“Without any prior warning, Facebook informed Press TV on Friday that its account had been shut down for what it claimed to be the Iranian news channel’s failure to ‘follow our Community Standards,’” the outlet reported, calling the ban “yet another attack by the US-based social media giant on Iranian media outlets.”
‘We have already reviewed this decision and it can’t be reversed,’ said Facebook in a note, without specifying the so-called violations of its rules.
While the news agency said Facebook gave no indication of what specific posts violated its “standards,” it is not Press TV’s first run-in with the platform. Earlier this year, the outlet’s page, which boasted some 4 million followers, was slapped with a ban with no “warning or explanation,” Press TV said. Strangely, though Facebook said the ban was “final,” the page was reinstated just a few hours later after an appeal from the outlet.
Some observers voiced suspicion after the earlier ban, noting it came on the same day then-US Secretary of State Mike Pompeo accused the Islamic Republic of harboring Al-Qaeda militants within its borders.

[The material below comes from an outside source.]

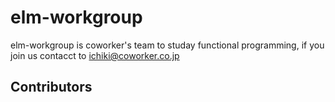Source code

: # elm-workgroup
elm-workgroup is coworker's team to studay functional programming, if you join us contacct to ichiki@coworker.co.jp

## Contributors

Press TV itself, meanwhile, suggested it might have stemmed from its own coverage of the “shocking post-election violence in the US,” after which thousands of social media accounts across several sites were sent down the memory hole, many without any apparent justification.
Press TV has also faced six different bans on more than one of its accounts on Google-owned YouTube, with the platform citing violations of its rules on several occasions and most recently pointing to an alleged breach of “export laws.” The outlet continues to be locked out of both its YouTube and Gmail accounts.